> [DATASET RECORDS]
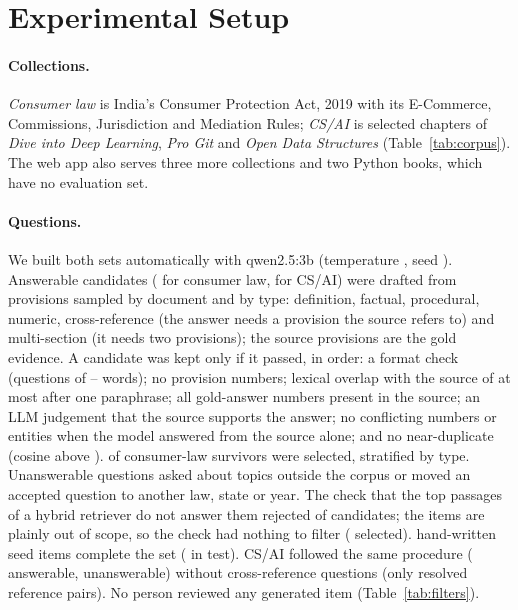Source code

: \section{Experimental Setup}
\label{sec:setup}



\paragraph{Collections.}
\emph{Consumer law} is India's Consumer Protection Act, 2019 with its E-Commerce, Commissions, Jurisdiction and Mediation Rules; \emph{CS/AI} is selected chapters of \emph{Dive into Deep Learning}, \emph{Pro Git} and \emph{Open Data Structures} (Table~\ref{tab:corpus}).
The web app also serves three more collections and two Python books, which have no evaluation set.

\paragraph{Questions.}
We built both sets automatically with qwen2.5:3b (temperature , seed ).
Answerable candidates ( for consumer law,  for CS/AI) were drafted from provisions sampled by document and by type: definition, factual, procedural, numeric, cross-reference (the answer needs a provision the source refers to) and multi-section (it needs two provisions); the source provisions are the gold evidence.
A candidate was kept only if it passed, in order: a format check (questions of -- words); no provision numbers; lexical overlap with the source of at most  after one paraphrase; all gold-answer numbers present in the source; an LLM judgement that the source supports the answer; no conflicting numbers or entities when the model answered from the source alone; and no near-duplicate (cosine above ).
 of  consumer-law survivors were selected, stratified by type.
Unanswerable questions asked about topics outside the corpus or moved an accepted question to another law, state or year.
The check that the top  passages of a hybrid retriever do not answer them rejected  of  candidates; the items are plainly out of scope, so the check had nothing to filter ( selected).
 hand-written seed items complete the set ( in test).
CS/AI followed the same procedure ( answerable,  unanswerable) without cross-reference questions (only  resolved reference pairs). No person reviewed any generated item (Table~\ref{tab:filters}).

* * *

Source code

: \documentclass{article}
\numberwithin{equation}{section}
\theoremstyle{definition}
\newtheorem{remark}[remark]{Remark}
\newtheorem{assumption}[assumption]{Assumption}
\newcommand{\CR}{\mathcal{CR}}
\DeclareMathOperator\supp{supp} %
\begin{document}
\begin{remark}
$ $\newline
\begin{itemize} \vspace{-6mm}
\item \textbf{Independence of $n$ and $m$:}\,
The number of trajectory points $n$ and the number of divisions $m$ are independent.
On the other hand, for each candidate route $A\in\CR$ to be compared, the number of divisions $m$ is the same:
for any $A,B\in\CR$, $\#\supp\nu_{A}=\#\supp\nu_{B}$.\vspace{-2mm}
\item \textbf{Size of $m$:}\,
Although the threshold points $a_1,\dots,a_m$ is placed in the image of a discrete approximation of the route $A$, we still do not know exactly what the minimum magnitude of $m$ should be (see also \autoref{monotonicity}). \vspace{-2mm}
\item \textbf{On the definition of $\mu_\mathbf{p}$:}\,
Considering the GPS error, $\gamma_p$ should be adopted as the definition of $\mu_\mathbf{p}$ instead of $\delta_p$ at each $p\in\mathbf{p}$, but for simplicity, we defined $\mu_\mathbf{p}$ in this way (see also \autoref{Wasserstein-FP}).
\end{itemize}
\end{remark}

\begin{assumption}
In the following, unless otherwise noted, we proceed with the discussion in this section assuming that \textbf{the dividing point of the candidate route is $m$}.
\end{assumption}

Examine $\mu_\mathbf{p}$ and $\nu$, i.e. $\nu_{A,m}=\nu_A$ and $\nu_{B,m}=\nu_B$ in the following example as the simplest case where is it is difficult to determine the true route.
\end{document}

> [EXERCISE DIRECTIONS]
Return one number, the count of lines in the records holding the word "seed".

> [SOLUTION]
2